Novus' 2012 capital budget will be entirely funded through internally
generated funds flow, proceeds from in the money warrant exercises and
its existing line of credit. 2012 year end net debt is estimated to be
approximately $59 million, and would result in Novus having a debt to
annualized fourth quarter 2012 funds flow ratio of approximately 0.8
times. The Company expects to see positive funds flow from operations
of $52 million for 2012. This forecast is based on an oil price of US
$95.00 WTI per barrel, an AECO natural gas price of CDN $2.50 per
mmbtu, and an exchange rate of $1.00 CDN/US.

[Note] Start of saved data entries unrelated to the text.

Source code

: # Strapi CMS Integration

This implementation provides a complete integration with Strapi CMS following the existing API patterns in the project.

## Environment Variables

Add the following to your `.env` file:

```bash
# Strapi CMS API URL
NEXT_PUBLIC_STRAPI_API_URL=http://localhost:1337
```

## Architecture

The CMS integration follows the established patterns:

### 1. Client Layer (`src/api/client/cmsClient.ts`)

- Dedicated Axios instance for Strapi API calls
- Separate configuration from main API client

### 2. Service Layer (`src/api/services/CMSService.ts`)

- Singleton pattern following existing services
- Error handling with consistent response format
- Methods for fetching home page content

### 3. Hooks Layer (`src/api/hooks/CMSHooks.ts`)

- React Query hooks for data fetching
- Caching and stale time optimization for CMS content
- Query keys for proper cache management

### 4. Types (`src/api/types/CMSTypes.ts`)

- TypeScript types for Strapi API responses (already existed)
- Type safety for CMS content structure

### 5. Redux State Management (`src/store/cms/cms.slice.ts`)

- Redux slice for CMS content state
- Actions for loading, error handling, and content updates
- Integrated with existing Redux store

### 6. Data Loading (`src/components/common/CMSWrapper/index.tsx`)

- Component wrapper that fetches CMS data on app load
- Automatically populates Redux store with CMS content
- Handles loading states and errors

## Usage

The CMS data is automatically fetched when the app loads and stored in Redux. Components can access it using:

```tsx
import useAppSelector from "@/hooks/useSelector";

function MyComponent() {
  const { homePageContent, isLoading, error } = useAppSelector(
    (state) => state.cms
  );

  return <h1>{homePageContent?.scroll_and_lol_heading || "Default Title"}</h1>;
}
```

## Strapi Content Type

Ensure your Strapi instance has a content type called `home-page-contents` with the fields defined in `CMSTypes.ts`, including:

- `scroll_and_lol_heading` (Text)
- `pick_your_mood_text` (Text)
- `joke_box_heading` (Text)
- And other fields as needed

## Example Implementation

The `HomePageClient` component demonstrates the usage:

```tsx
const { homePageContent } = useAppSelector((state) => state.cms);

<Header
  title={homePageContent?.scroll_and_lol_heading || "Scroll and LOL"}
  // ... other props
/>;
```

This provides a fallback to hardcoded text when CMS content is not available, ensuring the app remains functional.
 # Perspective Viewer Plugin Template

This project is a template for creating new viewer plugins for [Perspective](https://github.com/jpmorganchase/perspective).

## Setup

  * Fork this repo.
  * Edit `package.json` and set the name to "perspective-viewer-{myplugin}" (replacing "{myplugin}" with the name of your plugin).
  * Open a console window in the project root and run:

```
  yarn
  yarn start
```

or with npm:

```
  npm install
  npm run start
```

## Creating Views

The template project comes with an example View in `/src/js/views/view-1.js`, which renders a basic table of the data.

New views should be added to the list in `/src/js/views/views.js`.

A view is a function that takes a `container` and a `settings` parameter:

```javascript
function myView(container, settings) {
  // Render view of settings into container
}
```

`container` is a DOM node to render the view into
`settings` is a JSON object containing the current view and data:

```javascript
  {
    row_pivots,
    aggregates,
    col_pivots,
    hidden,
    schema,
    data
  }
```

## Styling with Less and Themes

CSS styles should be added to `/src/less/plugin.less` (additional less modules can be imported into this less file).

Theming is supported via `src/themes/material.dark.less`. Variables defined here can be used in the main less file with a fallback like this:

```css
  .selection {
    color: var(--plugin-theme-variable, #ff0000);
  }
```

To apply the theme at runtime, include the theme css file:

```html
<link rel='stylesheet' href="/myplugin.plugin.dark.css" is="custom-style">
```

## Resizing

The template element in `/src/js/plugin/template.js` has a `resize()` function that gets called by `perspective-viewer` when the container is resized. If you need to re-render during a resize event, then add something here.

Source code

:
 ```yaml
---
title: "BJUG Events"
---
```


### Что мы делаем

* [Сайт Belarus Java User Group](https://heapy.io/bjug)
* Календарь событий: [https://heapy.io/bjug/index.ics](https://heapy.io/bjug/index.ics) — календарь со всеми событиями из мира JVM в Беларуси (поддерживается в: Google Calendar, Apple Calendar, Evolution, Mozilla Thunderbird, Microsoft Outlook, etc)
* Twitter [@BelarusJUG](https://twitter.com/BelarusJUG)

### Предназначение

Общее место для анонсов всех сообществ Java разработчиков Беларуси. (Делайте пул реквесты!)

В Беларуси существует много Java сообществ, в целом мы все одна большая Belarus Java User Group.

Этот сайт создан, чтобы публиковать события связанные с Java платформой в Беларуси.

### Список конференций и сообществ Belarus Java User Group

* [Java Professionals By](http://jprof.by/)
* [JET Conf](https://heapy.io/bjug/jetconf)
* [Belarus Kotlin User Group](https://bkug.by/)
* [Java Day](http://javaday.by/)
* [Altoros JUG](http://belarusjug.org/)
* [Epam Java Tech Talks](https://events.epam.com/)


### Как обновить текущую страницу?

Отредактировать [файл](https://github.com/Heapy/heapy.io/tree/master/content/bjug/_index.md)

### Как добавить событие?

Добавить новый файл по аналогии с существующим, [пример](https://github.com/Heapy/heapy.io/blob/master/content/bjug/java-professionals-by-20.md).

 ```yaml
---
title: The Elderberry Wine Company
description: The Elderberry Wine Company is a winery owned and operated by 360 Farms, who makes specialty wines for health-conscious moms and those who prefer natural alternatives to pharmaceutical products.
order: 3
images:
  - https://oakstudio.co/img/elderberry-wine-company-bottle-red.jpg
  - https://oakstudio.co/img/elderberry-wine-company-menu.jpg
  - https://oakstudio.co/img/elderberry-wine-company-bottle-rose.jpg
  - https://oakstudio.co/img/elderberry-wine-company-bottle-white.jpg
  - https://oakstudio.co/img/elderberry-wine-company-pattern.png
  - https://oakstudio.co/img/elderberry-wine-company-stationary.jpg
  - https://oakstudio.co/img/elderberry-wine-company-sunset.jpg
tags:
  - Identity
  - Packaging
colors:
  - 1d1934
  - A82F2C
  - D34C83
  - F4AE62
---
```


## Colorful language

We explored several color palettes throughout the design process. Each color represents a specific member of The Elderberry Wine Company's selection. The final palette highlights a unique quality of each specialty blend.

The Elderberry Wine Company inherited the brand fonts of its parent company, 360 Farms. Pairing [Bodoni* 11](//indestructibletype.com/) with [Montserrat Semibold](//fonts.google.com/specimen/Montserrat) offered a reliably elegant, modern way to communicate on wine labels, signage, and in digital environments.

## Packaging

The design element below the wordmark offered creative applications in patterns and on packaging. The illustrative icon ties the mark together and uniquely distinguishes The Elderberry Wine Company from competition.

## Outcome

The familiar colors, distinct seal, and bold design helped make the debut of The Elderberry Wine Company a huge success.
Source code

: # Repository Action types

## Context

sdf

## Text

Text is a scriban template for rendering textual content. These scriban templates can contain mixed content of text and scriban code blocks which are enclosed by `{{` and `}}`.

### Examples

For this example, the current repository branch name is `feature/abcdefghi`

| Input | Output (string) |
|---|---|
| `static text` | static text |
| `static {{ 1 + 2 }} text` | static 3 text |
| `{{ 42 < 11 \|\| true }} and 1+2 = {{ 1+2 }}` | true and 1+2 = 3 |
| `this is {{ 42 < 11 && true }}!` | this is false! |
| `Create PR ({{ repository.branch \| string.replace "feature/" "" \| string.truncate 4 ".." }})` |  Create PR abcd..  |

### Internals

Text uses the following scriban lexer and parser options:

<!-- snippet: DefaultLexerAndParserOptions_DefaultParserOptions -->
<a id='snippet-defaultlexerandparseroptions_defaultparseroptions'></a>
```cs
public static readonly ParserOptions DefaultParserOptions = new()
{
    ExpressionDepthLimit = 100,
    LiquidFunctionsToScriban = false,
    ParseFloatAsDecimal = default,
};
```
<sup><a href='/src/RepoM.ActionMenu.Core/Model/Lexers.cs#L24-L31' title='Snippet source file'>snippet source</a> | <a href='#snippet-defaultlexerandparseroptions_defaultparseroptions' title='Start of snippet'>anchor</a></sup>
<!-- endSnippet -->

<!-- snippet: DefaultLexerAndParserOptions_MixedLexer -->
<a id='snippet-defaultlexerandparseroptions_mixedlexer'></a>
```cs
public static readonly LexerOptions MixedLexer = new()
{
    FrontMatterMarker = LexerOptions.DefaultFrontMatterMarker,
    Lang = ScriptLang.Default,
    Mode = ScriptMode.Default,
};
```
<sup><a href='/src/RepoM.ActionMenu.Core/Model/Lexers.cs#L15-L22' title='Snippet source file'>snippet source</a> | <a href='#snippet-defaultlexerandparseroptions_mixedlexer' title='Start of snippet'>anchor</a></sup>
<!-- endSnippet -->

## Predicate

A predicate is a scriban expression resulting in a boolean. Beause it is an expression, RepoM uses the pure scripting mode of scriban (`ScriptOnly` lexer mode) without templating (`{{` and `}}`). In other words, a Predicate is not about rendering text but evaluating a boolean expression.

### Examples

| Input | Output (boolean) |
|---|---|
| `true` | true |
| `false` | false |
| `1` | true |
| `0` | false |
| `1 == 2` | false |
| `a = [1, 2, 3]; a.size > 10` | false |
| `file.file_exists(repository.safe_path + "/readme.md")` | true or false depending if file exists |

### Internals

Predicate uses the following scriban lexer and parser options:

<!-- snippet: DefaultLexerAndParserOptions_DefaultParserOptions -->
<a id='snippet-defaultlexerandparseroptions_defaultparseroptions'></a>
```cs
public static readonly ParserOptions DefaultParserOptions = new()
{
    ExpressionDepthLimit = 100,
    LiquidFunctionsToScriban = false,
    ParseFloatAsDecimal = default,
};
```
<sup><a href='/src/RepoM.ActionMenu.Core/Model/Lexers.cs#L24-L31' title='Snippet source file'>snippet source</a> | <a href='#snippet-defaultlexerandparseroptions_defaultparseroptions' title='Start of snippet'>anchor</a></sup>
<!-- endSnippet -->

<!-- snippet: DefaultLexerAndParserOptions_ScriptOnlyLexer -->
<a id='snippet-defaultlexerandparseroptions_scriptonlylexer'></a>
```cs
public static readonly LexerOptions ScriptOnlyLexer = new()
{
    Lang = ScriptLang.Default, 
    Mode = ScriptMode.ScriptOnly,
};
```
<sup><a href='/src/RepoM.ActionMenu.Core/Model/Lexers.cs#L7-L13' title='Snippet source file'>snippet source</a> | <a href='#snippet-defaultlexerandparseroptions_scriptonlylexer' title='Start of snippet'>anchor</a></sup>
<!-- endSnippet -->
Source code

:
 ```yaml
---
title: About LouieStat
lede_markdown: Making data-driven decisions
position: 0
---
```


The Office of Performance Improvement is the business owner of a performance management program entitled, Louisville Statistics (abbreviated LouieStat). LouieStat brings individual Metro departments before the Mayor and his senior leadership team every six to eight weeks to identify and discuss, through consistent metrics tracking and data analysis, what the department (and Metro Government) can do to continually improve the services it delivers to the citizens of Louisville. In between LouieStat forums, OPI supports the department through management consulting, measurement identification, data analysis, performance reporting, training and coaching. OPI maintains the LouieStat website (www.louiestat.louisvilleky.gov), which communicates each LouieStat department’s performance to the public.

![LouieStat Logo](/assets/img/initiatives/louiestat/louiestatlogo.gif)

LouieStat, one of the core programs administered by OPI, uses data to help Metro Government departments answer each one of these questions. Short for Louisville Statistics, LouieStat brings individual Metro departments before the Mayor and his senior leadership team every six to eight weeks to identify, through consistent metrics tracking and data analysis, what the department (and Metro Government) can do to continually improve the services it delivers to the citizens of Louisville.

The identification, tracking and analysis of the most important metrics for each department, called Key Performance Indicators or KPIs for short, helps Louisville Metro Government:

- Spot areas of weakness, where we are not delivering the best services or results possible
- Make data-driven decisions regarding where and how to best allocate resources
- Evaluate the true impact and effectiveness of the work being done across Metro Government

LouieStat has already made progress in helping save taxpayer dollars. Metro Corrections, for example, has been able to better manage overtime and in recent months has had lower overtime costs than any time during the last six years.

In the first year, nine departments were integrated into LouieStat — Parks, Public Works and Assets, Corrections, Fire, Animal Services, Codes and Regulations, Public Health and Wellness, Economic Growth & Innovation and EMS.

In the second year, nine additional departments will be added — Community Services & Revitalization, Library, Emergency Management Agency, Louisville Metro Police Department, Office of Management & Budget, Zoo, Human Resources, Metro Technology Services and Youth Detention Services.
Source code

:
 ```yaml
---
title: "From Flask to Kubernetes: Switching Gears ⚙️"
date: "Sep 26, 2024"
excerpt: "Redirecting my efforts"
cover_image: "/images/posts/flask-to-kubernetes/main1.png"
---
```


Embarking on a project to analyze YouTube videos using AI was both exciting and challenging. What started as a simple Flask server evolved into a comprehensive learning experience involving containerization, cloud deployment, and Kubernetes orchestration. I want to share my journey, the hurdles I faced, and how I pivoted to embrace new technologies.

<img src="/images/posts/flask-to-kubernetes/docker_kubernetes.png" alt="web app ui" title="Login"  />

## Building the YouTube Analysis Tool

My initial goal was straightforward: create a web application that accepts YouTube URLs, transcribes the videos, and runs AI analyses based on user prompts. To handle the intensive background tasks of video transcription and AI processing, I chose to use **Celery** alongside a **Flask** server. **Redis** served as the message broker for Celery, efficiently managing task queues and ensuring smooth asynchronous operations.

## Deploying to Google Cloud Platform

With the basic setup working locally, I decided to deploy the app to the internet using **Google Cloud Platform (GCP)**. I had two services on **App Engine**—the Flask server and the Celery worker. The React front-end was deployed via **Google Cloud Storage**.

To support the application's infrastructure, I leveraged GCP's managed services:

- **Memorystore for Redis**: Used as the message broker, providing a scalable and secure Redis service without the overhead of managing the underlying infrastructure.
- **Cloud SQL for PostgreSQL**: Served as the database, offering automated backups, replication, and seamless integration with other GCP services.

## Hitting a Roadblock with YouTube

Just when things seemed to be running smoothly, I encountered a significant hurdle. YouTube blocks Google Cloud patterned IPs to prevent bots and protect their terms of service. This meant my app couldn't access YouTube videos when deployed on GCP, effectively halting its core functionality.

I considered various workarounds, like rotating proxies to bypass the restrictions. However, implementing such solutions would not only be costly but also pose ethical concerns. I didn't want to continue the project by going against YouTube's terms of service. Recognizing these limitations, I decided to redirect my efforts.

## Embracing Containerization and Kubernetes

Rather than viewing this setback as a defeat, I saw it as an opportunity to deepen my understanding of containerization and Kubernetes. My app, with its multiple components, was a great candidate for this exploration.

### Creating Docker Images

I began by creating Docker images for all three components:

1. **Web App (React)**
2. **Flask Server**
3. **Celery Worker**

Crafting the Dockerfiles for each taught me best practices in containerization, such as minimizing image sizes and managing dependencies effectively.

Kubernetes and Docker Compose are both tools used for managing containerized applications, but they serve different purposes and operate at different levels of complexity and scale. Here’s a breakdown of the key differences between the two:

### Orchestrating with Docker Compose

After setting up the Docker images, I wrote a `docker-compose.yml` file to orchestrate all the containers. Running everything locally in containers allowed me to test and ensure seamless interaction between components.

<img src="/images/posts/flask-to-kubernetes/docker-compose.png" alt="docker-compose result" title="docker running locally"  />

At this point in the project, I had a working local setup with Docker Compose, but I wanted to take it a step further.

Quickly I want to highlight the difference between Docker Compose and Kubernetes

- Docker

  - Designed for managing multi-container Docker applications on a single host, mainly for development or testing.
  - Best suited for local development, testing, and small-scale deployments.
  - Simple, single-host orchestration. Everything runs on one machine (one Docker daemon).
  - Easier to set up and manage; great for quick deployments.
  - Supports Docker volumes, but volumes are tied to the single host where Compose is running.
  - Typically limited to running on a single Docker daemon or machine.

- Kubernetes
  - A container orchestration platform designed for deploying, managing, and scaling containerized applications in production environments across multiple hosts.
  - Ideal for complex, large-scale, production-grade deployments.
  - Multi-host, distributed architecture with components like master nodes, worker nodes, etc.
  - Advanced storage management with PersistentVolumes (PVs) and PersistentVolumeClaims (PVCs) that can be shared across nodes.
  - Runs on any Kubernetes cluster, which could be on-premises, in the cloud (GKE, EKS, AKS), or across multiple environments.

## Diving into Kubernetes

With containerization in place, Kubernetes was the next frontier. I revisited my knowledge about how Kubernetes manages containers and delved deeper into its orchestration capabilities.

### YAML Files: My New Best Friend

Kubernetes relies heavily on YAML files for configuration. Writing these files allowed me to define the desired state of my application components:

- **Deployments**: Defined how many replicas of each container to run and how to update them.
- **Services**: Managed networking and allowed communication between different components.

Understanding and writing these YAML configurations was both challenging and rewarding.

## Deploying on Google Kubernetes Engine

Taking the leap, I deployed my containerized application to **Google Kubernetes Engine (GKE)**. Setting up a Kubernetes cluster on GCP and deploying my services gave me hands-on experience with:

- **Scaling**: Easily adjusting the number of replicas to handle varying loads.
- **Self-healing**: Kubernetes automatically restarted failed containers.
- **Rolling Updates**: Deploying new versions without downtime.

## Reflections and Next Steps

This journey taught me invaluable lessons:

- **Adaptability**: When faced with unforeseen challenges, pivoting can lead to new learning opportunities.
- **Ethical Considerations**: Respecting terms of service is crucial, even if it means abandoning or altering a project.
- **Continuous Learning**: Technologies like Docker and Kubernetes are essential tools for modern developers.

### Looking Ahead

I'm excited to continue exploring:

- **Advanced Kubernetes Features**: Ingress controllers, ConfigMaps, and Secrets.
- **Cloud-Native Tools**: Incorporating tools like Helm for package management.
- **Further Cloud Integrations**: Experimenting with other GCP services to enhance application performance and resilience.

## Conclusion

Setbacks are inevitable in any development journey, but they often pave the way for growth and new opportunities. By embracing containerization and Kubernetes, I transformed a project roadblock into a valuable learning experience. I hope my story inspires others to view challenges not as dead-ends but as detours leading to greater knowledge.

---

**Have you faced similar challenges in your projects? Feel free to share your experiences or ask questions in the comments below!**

At the end of 2011, Novus estimates it had in excess of $230 million of
tax pools which provide significant flexibility and shelter for cash
taxes in 2012 and future years.
2012 Guidance Summary (1)
Net Capital Expenditures
| $81 million |
Net Wells Drilled
|
73
|
Average Production Volumes
|
3,300 boe/d (84% oil and liquids)
|
Exit Production Volumes
|
4,500 boe/d (85% oil and liquids)
|
Funds Flow From Operations
| $52 million |
Q4 Annualized Funds Flow From Operations
| $70 million |
2012 Estimated Year End Net Debt
| $59 million |
Crude Oil Pricing
|
US $95.00 WTI
|
Natural Gas Pricing
|
CDN $2.50 per mmbtu
|
Exchange Rate
| $1.00 CDN/US
|
(1)
|
The projection of capital expenditures excludes corporate and property
acquisitions, which are separately considered and evaluated.
|
Key Viking Resource Play
Novus had a very active and highly successful year in 2011. The large
reserve additions the Company obtained were almost exclusively
generated in its key Viking light oil resource play in Dodsland,
Saskatchewan. Virtually all of the proved and probable reserve growth
the Company achieved came from organic drilling. The attractive
finding, development and acquisition costs and healthy recycle ratio
validate the growth strategy of assembling a predictable, low risk,
multi-year drilling inventory within a concentrated core area.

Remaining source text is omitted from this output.